→ **How to complete this task**
Lines holding the word "color" are the ones to copy from the data below.

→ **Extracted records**
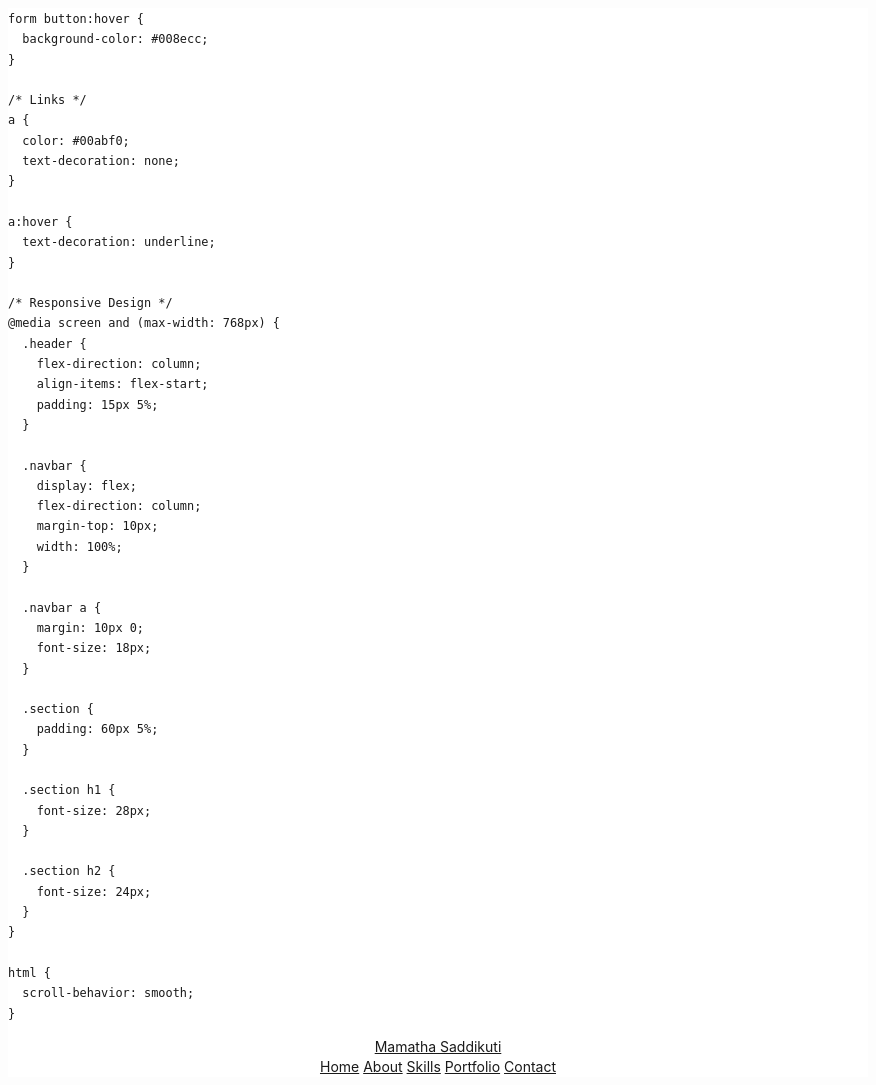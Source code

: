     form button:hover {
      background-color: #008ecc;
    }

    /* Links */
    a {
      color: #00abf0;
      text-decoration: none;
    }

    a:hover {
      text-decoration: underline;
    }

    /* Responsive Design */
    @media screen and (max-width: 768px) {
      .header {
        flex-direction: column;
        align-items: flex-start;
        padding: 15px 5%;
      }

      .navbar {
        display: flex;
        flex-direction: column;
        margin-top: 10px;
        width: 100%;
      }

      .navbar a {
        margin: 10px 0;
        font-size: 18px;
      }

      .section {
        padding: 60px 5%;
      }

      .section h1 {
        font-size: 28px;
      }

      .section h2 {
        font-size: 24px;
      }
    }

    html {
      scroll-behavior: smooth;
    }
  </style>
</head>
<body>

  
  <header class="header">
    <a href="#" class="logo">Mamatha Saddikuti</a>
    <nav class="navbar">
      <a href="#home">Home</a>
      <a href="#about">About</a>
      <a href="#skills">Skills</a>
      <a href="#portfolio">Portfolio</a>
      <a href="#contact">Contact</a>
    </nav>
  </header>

* * *

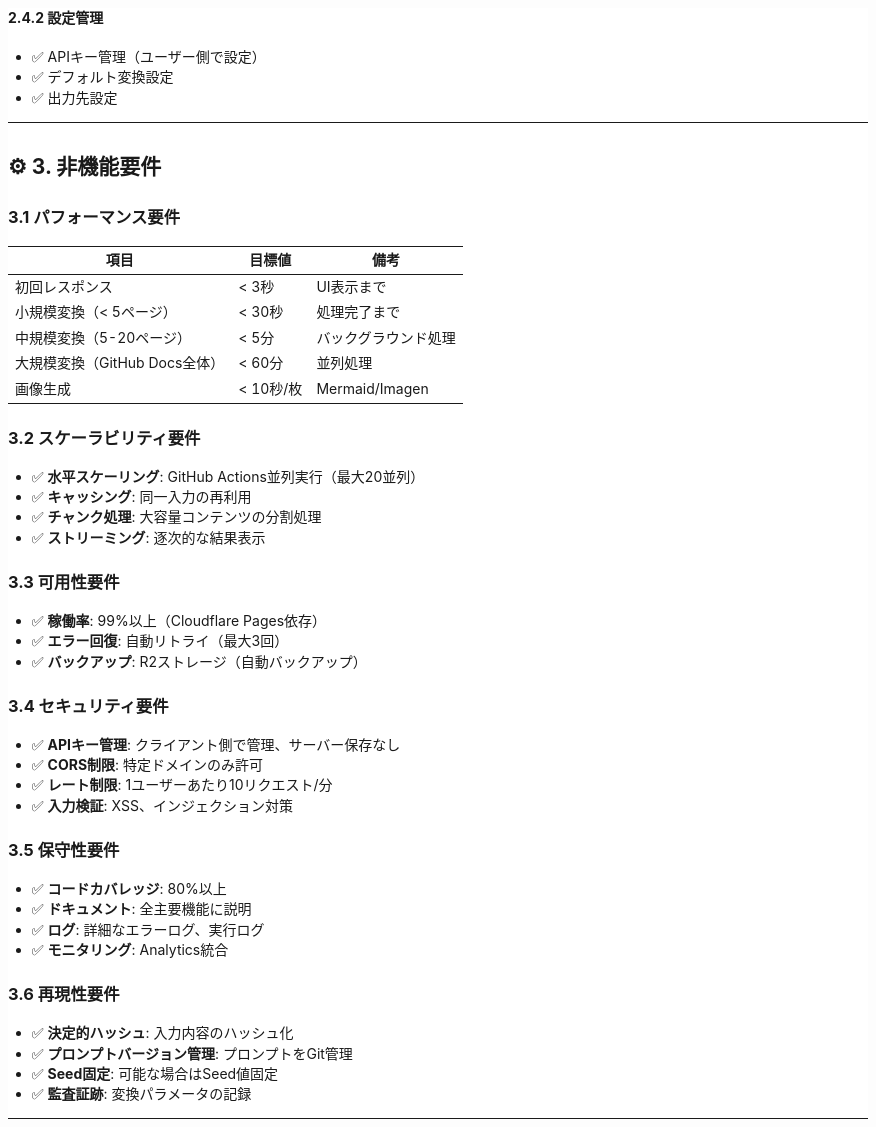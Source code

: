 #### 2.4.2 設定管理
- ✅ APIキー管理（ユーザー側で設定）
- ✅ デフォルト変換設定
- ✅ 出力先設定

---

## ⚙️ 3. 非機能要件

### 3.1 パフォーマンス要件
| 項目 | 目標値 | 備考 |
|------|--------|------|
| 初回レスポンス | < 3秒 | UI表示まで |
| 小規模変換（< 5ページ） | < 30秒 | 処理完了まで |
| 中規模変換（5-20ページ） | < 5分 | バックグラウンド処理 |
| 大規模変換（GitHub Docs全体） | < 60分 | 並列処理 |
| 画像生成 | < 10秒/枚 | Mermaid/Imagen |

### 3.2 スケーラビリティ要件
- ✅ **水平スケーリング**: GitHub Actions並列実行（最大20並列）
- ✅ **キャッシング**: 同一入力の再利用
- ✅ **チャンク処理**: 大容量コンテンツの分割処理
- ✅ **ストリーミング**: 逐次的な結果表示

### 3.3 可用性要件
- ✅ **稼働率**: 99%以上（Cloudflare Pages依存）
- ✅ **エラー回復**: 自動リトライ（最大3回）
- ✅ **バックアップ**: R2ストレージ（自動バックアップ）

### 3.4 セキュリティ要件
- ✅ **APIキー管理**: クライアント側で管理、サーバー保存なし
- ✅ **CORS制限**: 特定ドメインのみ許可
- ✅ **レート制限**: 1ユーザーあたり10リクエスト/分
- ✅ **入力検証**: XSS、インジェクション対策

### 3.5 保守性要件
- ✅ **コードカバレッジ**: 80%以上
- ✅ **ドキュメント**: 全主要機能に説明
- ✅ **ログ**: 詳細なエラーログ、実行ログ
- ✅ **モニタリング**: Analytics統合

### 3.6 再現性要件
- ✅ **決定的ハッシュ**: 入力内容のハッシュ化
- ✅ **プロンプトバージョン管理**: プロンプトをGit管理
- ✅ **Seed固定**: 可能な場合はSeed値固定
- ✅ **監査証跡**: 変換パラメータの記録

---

...

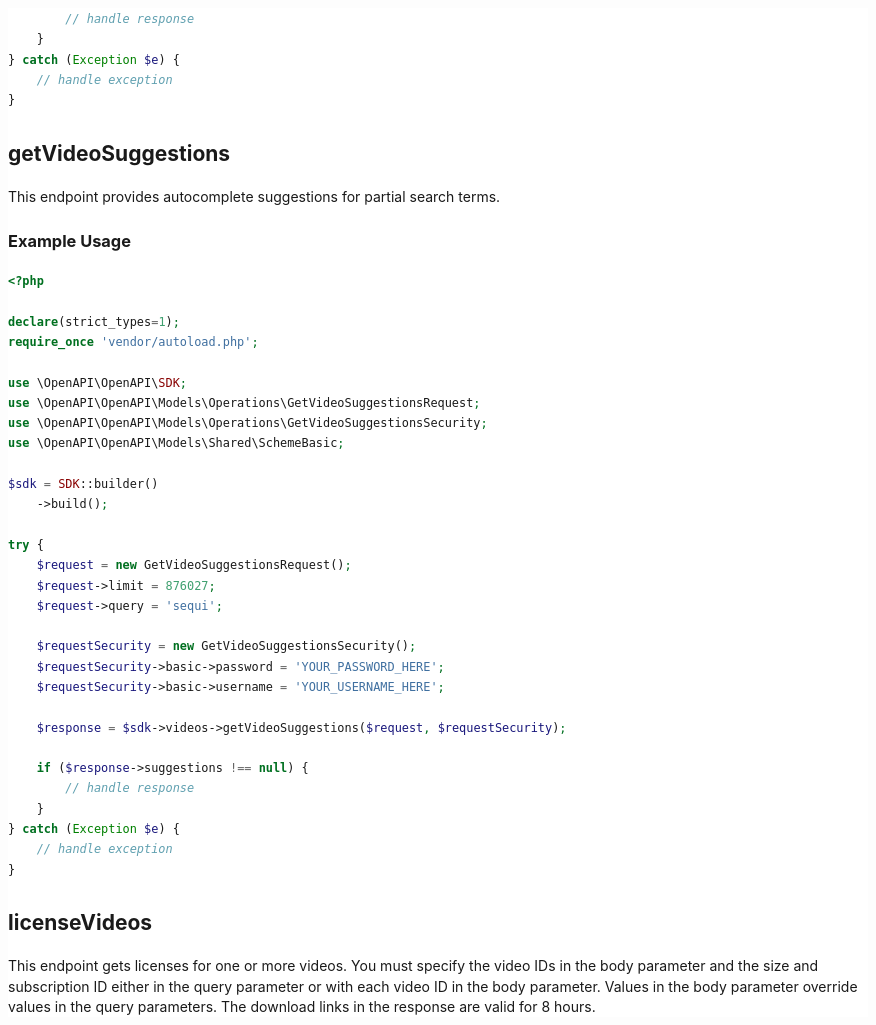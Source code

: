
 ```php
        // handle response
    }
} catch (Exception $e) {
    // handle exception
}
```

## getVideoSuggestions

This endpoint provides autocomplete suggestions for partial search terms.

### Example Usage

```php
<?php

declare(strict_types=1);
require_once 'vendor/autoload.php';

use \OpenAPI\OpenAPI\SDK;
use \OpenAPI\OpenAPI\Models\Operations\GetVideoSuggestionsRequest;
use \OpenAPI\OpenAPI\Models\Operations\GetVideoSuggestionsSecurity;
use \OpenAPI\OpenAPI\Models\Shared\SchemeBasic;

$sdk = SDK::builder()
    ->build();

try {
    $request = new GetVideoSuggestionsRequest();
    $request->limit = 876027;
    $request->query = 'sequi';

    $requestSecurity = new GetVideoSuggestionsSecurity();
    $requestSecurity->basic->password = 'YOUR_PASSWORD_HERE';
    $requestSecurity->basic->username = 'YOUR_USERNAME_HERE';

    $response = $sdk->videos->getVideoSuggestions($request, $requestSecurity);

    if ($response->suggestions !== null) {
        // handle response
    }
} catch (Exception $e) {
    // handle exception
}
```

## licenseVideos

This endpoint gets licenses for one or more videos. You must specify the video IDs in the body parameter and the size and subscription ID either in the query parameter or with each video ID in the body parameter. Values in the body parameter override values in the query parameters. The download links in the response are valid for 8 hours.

→ **Written solution**
      background-color: #008ecc;
      color: #00abf0;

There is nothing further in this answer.